- Born: Inner Mongolia
- Education: The Culinary Institute of America
- Spouse: E-Hsin Foo (1966-2010)
- Culinary career
- Cooking style: French/Chinese fusion cuisine
- Current restaurant ;
- Previous restaurants SuGa; Hu-Nan; Susanna Foo; Susanna Foo Gourmet Kitchen; Suilan; ;
- Awards won 1996 James Beard Foundation Award for Best International Cook Book; 1997 James Beard Foundation Award for Best Chef: Mid-Atlantic; ;
- Website: Official website

= Susanna Foo =

Chinese chef

Susanna Foo is a Chinese chef best known for her work in Chinese/French fusion at her self titled Susanna Foo restaurant in Philadelphia, Pennsylvania. She has also owned and run other restaurants in Philadelphia and Atlantic City, and is a two-time James Beard Foundation Award winner.

==Career==
Susanna Foo was born in the Inner Mongolia area of China, and grew up in the Shanxi province. Her father was a General in the National Revolutionary Army, and so during the latter stages of the Chinese Civil War, she moved to live on Taiwan. While in college in Taiwan studying for a bachelor's degree in history she met, and would later marry in 1966, E-Hsin Foo. Together they moved to the United States, so he could study at Carnegie-Mellon University. Initially, she worked as a librarian. She was not taught how to cook by her mother, and took a cooking course in Taiwan prior to travelling to the United States as part of her preparations.

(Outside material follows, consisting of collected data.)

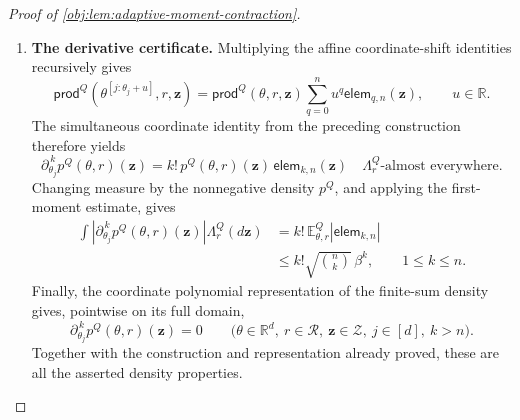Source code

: \documentclass[11pt]{article}
\begin{document}
\begin{proof}[Proof of \cref{obj:lem:adaptive-moment-contraction}]
\begin{enumerate}
The nonnegative centered square gives
\[
\begin{split}
0
&\le
\mathbb E^Q_{\theta,r}
 \left[
 \left(
 |\mathsf{elem}_{k,v}|
 -\mathbb E^Q_{\theta,r}|\mathsf{elem}_{k,v}|
 \right)^2
 \right]\\
&=
\mathbb E^Q_{\theta,r}[\mathsf{elem}_{k,v}^2]
-\left(\mathbb E^Q_{\theta,r}|\mathsf{elem}_{k,v}|\right)^2.
\end{split}
\]
Since \(\beta\ge0\), it follows that
\[
\mathbb E^Q_{\theta,r}|\mathsf{elem}_{k,v}|
\le\sqrt{\binom vk}\,\beta^k.
\]

\item \textbf{The derivative certificate.}
Multiplying the affine coordinate-shift identities recursively gives
\[
\mathsf{prod}^Q(\theta^{[j:\theta_j+u]},r,\mathbf z)
=
\mathsf{prod}^Q(\theta,r,\mathbf z)
\sum_{q=0}^n u^q\mathsf{elem}_{q,n}(\mathbf z),
\qquad u\in\mathbb R.
\]
The simultaneous coordinate identity from the preceding construction therefore yields
\[
\partial_{\theta_j}^{\,k}p^Q(\theta,r)(\mathbf z)
=
k!\,p^Q(\theta,r)(\mathbf z)\,
\mathsf{elem}_{k,n}(\mathbf z)
\quad
\Lambda_r^Q\text{-almost everywhere}.
\]
Changing measure by the nonnegative density \(p^Q\), and applying the first-moment estimate, gives
\[
\begin{split}
\int
\left|\partial_{\theta_j}^{\,k}p^Q(\theta,r)(\mathbf z)\right|
 \Lambda_r^Q(d\mathbf z)
&=
k!\,\mathbb E^Q_{\theta,r}|\mathsf{elem}_{k,n}|\\
&\le k!\sqrt{\binom nk}\,\beta^k,
\qquad 1\le k\le n.
\end{split}
\]
Finally, the coordinate polynomial representation of the finite-sum density gives, pointwise on its full domain,
\[
\partial_{\theta_j}^{\,k}p^Q(\theta,r)(\mathbf z)=0
\qquad
\bigl(\theta\in\mathbb R^d,\ r\in\mathcal R,\
\mathbf z\in\mathcal Z,\ j\in[d],\ k>n\bigr).
\]
Together with the construction and representation already proved, these are all the asserted density properties.


\end{enumerate}
\end{proof}
\end{document}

They moved to Philadelphia, Pennsylvania, in 1979, to help his family run their Chinese restaurant Hu-Nan. Prior to this, Susanna had never worked in a professional kitchen. When Jacob Rosenthal of The Culinary Institute of America dined at the restaurant, he was inspired by her work. He arranged for her to dine at the best Chinese restaurants in New York City, and for consultants to train her in French cuisine, as well as inviting her to attend the Culinary Institute itself. She would later dedicate her first cook book to Rosenthal, saying that he changed her life.

Foo decided to move away from traditional Chinese food, when in 1987, she opened her self titled Susanna Foo restaurant, serving a fusion of Chinese and French cuisines. It was named the best new restaurant of the year by Esquire magazine, and Food & Wine magazine named her the best new chef in 1989. In 1995, her first cook book was published, entitled Susanna Foo Chinese Cuisine: The Fabulous Flavors and Innovative Recipes of North America's Finest Chinese Cook.

This won her a James Beard Foundation Award for best international cookbook, and she won a second James Beard Foundation Award in 1997 for Best Chef in the Mid-Atlantic region. She opened a new restaurant, named Suilan, within the Borgata, a hotel and casino complex, in Atlantic City in 2003. A second cook book followed in 2005, Susanna Foo Fresh Inspiration — New Approaches to Chinese Cuisine.

In 2009, she made the decision to sell Susanna Foo after running it for 22 years. Her husband had fallen ill, and she still had another restaurant closer to home in Radnor, Pennsylvania, Susanna Foo Gourmet Kitchen. Foo's husband died a year later, and she closed the Radnor restaurant in 2015.

At the age of 72, Foo came out of retirement in 2016 to open a new restaurant, Suga, with her son Gabriel. He had wanted to open a restaurant, and Foo felt that she was not yet finished with demonstrating modern Chinese cuisine. Some of the dishes are an evolution from those served in her previous restaurant, while others are inspired by her frequent trips to China.